* [Exercise details]: Go to the line containing "11 | 524,288" in the records below and print it and every following line exactly, on through the line containing "12 | 524,288", then stop.

* [Information supplied]:
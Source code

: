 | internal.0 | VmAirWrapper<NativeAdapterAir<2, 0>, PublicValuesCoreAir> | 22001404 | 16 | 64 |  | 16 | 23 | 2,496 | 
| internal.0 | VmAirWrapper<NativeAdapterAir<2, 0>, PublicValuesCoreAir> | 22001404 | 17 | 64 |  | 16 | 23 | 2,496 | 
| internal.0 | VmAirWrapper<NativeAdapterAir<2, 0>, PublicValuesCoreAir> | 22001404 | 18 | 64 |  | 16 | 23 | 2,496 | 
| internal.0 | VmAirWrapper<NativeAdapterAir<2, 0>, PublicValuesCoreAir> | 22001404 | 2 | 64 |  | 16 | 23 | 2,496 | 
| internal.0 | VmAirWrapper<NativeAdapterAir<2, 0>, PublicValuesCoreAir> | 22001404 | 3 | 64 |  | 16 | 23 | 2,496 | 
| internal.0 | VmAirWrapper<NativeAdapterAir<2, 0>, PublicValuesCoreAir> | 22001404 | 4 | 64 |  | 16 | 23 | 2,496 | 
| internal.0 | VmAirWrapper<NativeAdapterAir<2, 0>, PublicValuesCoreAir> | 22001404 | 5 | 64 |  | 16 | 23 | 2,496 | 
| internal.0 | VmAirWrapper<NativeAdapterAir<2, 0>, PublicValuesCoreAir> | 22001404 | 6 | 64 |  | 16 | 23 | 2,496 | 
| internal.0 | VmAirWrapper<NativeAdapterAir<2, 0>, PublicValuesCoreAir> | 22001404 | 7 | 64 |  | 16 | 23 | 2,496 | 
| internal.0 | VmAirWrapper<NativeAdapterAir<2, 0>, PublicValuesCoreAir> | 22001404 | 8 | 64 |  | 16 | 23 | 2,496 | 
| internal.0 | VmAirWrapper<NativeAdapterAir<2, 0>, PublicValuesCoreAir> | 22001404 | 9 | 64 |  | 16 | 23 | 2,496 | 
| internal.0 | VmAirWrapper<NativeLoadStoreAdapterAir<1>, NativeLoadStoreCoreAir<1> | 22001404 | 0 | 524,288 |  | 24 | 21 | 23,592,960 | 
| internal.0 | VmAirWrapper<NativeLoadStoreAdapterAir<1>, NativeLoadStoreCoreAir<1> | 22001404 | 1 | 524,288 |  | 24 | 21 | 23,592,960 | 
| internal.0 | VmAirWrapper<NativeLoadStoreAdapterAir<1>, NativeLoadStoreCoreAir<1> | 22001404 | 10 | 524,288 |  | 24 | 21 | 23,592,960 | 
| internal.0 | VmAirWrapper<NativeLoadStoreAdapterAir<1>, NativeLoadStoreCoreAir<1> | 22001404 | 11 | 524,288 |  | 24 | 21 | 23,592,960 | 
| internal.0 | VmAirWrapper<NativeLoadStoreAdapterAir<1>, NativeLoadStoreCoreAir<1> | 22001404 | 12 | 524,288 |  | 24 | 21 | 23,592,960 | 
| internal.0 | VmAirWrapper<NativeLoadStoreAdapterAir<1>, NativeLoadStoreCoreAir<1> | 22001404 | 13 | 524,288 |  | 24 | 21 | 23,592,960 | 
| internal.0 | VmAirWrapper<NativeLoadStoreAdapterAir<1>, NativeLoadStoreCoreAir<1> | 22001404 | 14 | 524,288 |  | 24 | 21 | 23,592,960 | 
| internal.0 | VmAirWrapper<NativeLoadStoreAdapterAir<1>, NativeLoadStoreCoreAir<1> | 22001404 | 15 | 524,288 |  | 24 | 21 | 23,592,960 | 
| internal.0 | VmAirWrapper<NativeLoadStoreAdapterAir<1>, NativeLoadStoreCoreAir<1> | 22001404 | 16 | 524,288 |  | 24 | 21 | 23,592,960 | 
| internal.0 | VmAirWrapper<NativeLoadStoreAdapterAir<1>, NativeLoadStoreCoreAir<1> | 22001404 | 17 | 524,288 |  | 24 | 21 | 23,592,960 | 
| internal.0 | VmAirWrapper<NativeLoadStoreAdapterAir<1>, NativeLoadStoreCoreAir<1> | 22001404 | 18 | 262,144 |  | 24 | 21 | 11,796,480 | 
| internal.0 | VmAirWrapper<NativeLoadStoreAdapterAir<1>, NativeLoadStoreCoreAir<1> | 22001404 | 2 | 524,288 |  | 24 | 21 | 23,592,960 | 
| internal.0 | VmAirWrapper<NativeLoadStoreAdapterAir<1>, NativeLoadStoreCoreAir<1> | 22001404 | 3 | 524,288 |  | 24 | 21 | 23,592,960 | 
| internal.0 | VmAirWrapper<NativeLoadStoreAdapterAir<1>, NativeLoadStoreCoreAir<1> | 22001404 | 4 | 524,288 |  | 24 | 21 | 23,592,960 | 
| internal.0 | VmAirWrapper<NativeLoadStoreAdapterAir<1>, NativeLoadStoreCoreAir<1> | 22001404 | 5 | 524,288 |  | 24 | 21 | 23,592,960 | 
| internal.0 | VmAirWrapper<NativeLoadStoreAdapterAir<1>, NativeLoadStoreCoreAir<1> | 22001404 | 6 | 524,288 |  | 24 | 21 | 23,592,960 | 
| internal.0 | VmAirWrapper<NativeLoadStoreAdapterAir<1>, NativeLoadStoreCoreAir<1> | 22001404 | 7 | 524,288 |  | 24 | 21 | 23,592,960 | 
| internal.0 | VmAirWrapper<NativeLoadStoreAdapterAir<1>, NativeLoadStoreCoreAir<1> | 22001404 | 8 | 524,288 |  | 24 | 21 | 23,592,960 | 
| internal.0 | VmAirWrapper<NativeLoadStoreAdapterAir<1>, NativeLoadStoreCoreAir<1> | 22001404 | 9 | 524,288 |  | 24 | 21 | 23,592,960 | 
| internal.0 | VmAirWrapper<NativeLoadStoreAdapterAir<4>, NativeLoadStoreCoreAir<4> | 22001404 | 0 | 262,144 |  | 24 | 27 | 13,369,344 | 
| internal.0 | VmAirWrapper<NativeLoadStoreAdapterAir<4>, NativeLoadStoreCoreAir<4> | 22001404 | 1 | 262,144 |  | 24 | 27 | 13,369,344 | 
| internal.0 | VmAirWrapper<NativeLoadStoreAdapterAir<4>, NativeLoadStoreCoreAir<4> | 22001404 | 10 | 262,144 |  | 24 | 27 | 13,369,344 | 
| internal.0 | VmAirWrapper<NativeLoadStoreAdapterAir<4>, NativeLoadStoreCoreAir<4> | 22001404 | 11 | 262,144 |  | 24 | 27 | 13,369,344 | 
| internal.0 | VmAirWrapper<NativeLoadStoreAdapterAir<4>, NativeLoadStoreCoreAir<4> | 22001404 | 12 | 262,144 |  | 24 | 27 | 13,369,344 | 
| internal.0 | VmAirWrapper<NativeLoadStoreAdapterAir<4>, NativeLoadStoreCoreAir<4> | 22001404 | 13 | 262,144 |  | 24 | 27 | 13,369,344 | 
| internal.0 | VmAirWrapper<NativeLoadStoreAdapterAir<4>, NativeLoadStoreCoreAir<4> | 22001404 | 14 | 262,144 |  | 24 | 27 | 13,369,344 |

* [Response area]:
| internal.0 | VmAirWrapper<NativeLoadStoreAdapterAir<1>, NativeLoadStoreCoreAir<1> | 22001404 | 11 | 524,288 |  | 24 | 21 | 23,592,960 | 
| internal.0 | VmAirWrapper<NativeLoadStoreAdapterAir<1>, NativeLoadStoreCoreAir<1> | 22001404 | 12 | 524,288 |  | 24 | 21 | 23,592,960 | 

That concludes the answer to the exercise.